UK Sanctions Five, “Flexing” Post-Brexit Autonomy
Public funds reportedly spent on items such as luxury yachts, private jets, and a diamond-encrusted glove worn by Michael Jackson prompted the UK Foreign Office to impose new sanctions.
Last Thursday, British Foreign Secretary Dominic Raab announced new sanctions aimed at five high-ranking officials and businessmen in Equatorial Guinea, Zimbabwe, Venezuela, and Iraq.
The news comes amid a broader push by Britain to become a major player on the global sanctions front. In April, the country announced the first asset freezes and travel bans under its new Global Anti-Corruption regime, targeting 22 individuals from places such as Russia, South Africa, and Latin America.
Dr. Anna Bradshaw, a partner at economic sanctions consultant Peters & Peters, described the latest actions as “the most recent example of how the UK is flexing its muscles on the world sanctions stage.”
Britain is making use of its newly obtained ability to impose restrictions on foreign entities. Before leaving the European Union, the UK was bound by the bloc’s rules which require unanimous approval of all 27 members before introducing any sanctions. And even if all EU states favor such a measure, it rarely leads to concrete action as the union lacks enforcement authority.

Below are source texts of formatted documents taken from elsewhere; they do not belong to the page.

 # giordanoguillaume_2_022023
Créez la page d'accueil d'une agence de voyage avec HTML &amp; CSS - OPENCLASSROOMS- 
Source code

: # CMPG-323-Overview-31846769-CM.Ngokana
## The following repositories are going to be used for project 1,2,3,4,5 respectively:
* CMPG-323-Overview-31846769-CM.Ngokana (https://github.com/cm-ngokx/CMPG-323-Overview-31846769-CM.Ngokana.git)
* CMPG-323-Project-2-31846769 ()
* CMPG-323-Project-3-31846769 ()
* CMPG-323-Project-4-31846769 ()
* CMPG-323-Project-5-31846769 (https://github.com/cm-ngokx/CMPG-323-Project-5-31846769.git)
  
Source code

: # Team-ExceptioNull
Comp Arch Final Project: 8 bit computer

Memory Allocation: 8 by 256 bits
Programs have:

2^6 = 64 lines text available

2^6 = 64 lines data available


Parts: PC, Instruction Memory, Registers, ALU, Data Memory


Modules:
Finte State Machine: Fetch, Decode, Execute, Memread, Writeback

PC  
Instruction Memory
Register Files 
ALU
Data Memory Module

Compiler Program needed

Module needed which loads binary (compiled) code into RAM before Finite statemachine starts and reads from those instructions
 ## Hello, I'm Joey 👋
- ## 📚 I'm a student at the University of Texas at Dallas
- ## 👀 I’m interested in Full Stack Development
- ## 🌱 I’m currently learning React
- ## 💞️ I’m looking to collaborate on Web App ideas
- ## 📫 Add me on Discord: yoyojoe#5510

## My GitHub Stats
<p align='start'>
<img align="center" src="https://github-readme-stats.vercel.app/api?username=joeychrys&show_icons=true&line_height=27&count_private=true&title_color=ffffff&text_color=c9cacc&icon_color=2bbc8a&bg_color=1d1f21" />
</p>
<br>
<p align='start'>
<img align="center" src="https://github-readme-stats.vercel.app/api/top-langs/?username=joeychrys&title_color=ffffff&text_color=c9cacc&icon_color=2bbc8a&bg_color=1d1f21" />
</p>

According to the official release by the Foreign, Commonwealth & Development Office, the latest restrictions target individuals involved in “serious corruption,” which has “deprived developing countries of vital resources.” The five sanctioned are Teodoro Obiang Mangue, Kudakwashe Regimond Tagwirei, Alex Nain Saab Morán, Alvaro Enrique Pulido Vargas, and Nawfal Hammadi Al-Sultan.
Teodoro Obiang Mangue, Equatorial Guinea’s vice president and son of current president, has allegedly spent $500 million of misappropriated funds since first taking public office in 1998. His reported purchases include a $100 million mansion in Paris, a private jet, luxury yachts and cars, and a $275,000 diamond-encrusted glove worn by Michael Jackson during his ‘Bad’ tour. Despite Equatorial Guinea’s large oil reserves, more than three quarters of its population lives in poverty. In response to the sanctions the country closed its UK embassy.
Kudakwashe Regimond Tagwirei is a Zimbabwean businessman whose company Sakunda Holdings allegedly redeemed Government Treasury Bills at ten times their official value, accelerating the devaluation of Zimbabwean currency. This reportedly increased the price of essentials for the country’s citizens and led to macroeconomic instability.
Venezuelan President Nicolas Maduro’s envoy Alex Nain Saab Morán and his associate Alvaro Enrique Pulido Vargas were also sanctioned for their alleged embezzlement of public funds by improperly granting contracts as part of Venezuela’s public programs. The scheme is said to have caused a serious price inflation of basic foodstuffs for the country’s already poverty-stricken population. Saab is currently detained in Cape Verde and may face extradition to the United States for his reported role in helping Maduro evade US sanctions.
Nawfal Hammadi Al-Sultan, former governor of Nineveh province, Iraq, was sanctioned for allegedly misappropriating public funds intended for reconstruction after the Da’esh occupation and consequent fight to liberate the province. Al-Sultan is currently in prison, serving a five-year sentence for participation in corruption schemes involving fictitious public works.
Some experts describe Britain’s recent moves as an attempt to align with non-EU partners like the US and Canada, which have been employing sanctions as part of their foreign policy. In fact, soon after the announcement of the latest UK restrictions, US Treasury Secretary Janet Yellen and Secretary of State Antony Blinken issued a joint statement commending the decision.
But critics warn against the spread of this type of measure, arguing there’s little evidence of its effectiveness in deterring corruption and achieving policy goals.
In any case, the short-term expansion in the use of sanctions as a geopolitical tool seems inevitable, highlighting the need for proper due diligence of potential business partners.